Provide a verbatim copy of all the records below, leaving the images out.
+ + + + +
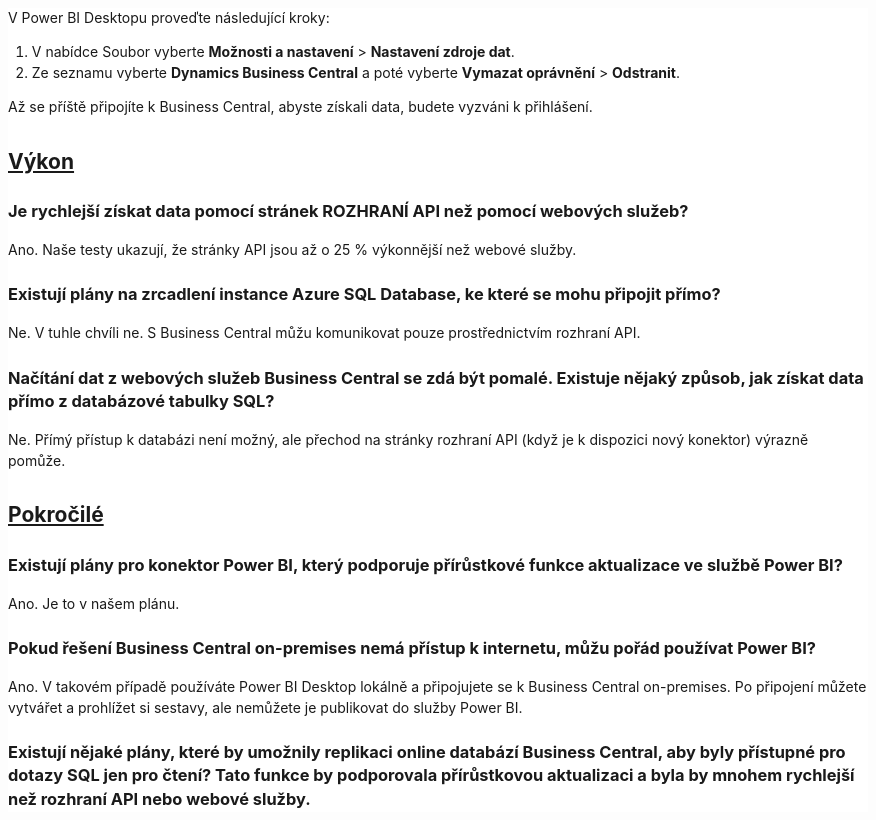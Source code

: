 V Power BI Desktopu proveďte následující kroky:

1. V nabídce Soubor vyberte **Možnosti a nastavení** > **Nastavení zdroje dat**.
2. Ze seznamu vyberte **Dynamics Business Central** a poté vyberte **Vymazat oprávnění** > **Odstranit**.

Až se příště připojíte k Business Central, abyste získali data, budete vyzváni k přihlášení.

## [Výkon](#tab/performance)



### Je rychlejší získat data pomocí stránek ROZHRANÍ API než pomocí webových služeb?

Ano. Naše testy ukazují, že stránky API jsou až o 25 % výkonnější než webové služby.


### Existují plány na zrcadlení instance Azure SQL Database, ke které se mohu připojit přímo?

Ne.  V tuhle chvíli ne. S Business Central můžu komunikovat pouze prostřednictvím rozhraní API.


### Načítání dat z webových služeb Business Central se zdá být pomalé. Existuje nějaký způsob, jak získat data přímo z databázové tabulky SQL?

Ne.  Přímý přístup k databázi není možný, ale přechod na stránky rozhraní API (když je k dispozici nový konektor) výrazně pomůže.

## [Pokročilé](#tab/advanced)


### Existují plány pro konektor Power BI, který podporuje přírůstkové funkce aktualizace ve službě Power BI?

Ano. Je to v našem plánu.


### Pokud řešení Business Central on-premises nemá přístup k internetu, můžu pořád používat Power BI?


Ano. V takovém případě používáte Power BI Desktop lokálně a připojujete se k Business Central on-premises. Po připojení můžete vytvářet a prohlížet si sestavy, ale nemůžete je publikovat do služby Power BI.

### Existují nějaké plány, které by umožnily replikaci online databází Business Central, aby byly přístupné pro dotazy SQL jen pro čtení? Tato funkce by podporovala přírůstkovou aktualizaci a byla by mnohem rychlejší než rozhraní API nebo webové služby.

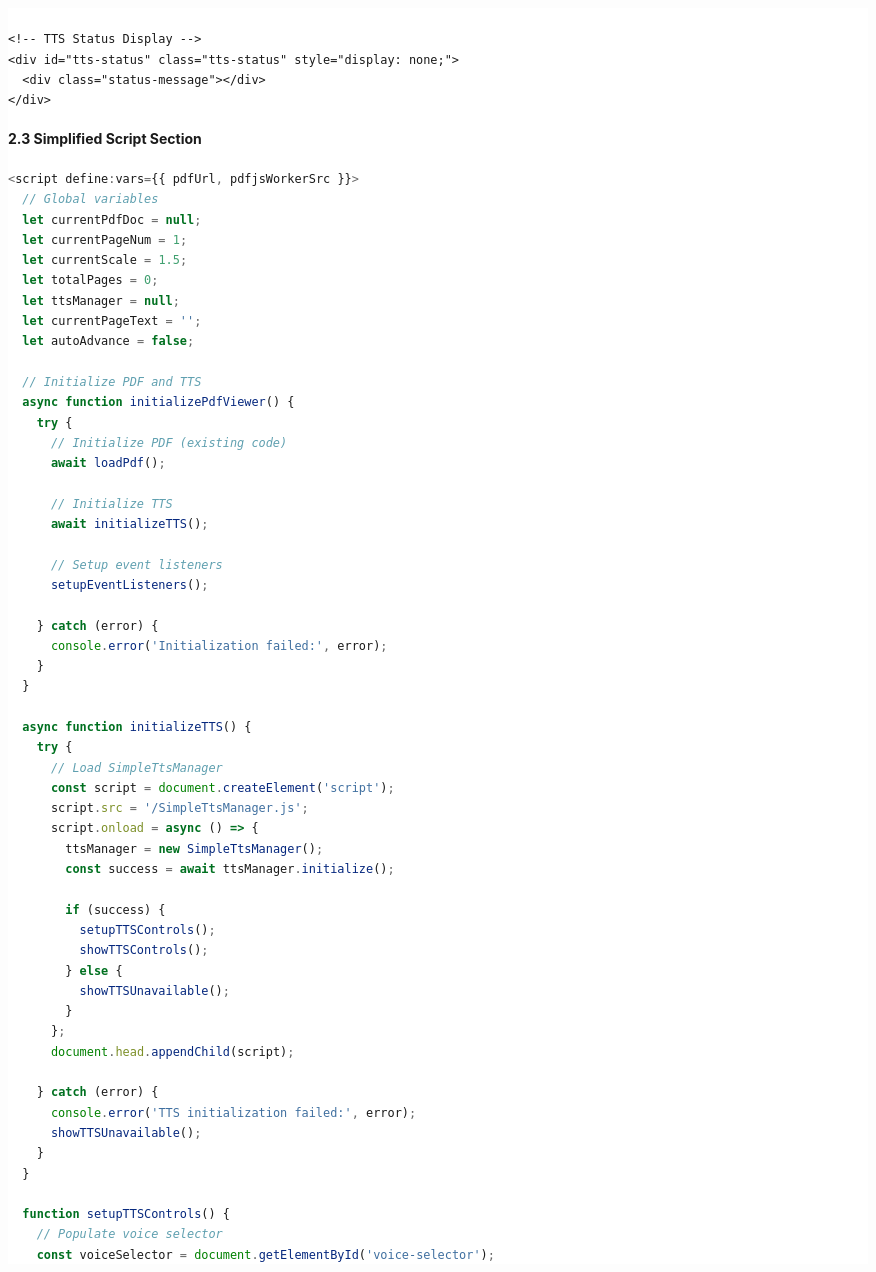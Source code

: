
 ```astro

<!-- TTS Status Display -->
<div id="tts-status" class="tts-status" style="display: none;">
  <div class="status-message"></div>
</div>
```

#### 2.3 Simplified Script Section
```javascript
<script define:vars={{ pdfUrl, pdfjsWorkerSrc }}>
  // Global variables
  let currentPdfDoc = null;
  let currentPageNum = 1;
  let currentScale = 1.5;
  let totalPages = 0;
  let ttsManager = null;
  let currentPageText = '';
  let autoAdvance = false;

  // Initialize PDF and TTS
  async function initializePdfViewer() {
    try {
      // Initialize PDF (existing code)
      await loadPdf();
      
      // Initialize TTS
      await initializeTTS();
      
      // Setup event listeners
      setupEventListeners();
      
    } catch (error) {
      console.error('Initialization failed:', error);
    }
  }

  async function initializeTTS() {
    try {
      // Load SimpleTtsManager
      const script = document.createElement('script');
      script.src = '/SimpleTtsManager.js';
      script.onload = async () => {
        ttsManager = new SimpleTtsManager();
        const success = await ttsManager.initialize();
        
        if (success) {
          setupTTSControls();
          showTTSControls();
        } else {
          showTTSUnavailable();
        }
      };
      document.head.appendChild(script);
      
    } catch (error) {
      console.error('TTS initialization failed:', error);
      showTTSUnavailable();
    }
  }

  function setupTTSControls() {
    // Populate voice selector
    const voiceSelector = document.getElementById('voice-selector');
```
+ + + + +
# EXERCISE OUTPUT
Source code

: V Power BI Desktopu proveďte následující kroky:

1. V nabídce Soubor vyberte **Možnosti a nastavení** > **Nastavení zdroje dat**.
2. Ze seznamu vyberte **Dynamics Business Central** a poté vyberte **Vymazat oprávnění** > **Odstranit**.

Až se příště připojíte k Business Central, abyste získali data, budete vyzváni k přihlášení.

## [Výkon](#tab/performance)



### Je rychlejší získat data pomocí stránek ROZHRANÍ API než pomocí webových služeb?

Ano. Naše testy ukazují, že stránky API jsou až o 25 % výkonnější než webové služby.


### Existují plány na zrcadlení instance Azure SQL Database, ke které se mohu připojit přímo?

Ne.  V tuhle chvíli ne. S Business Central můžu komunikovat pouze prostřednictvím rozhraní API.


### Načítání dat z webových služeb Business Central se zdá být pomalé. Existuje nějaký způsob, jak získat data přímo z databázové tabulky SQL?

Ne.  Přímý přístup k databázi není možný, ale přechod na stránky rozhraní API (když je k dispozici nový konektor) výrazně pomůže.

## [Pokročilé](#tab/advanced)


### Existují plány pro konektor Power BI, který podporuje přírůstkové funkce aktualizace ve službě Power BI?

Ano. Je to v našem plánu.


### Pokud řešení Business Central on-premises nemá přístup k internetu, můžu pořád používat Power BI?


Ano. V takovém případě používáte Power BI Desktop lokálně a připojujete se k Business Central on-premises. Po připojení můžete vytvářet a prohlížet si sestavy, ale nemůžete je publikovat do služby Power BI.

### Existují nějaké plány, které by umožnily replikaci online databází Business Central, aby byly přístupné pro dotazy SQL jen pro čtení? Tato funkce by podporovala přírůstkovou aktualizaci a byla by mnohem rychlejší než rozhraní API nebo webové služby.

Source code

:
 ```astro

<!-- TTS Status Display -->
<div id="tts-status" class="tts-status" style="display: none;">
  <div class="status-message"></div>
</div>
```

#### 2.3 Simplified Script Section
```javascript
<script define:vars={{ pdfUrl, pdfjsWorkerSrc }}>
  // Global variables
  let currentPdfDoc = null;
  let currentPageNum = 1;
  let currentScale = 1.5;
  let totalPages = 0;
  let ttsManager = null;
  let currentPageText = '';
  let autoAdvance = false;

  // Initialize PDF and TTS
  async function initializePdfViewer() {
    try {
      // Initialize PDF (existing code)
      await loadPdf();
      
      // Initialize TTS
      await initializeTTS();
      
      // Setup event listeners
      setupEventListeners();
      
    } catch (error) {
      console.error('Initialization failed:', error);
    }
  }

  async function initializeTTS() {
    try {
      // Load SimpleTtsManager
      const script = document.createElement('script');
      script.src = '/SimpleTtsManager.js';
      script.onload = async () => {
        ttsManager = new SimpleTtsManager();
        const success = await ttsManager.initialize();
        
        if (success) {
          setupTTSControls();
          showTTSControls();
        } else {
          showTTSUnavailable();
        }
      };
      document.head.appendChild(script);
      
    } catch (error) {
      console.error('TTS initialization failed:', error);
      showTTSUnavailable();
    }
  }

  function setupTTSControls() {
    // Populate voice selector
    const voiceSelector = document.getElementById('voice-selector');
```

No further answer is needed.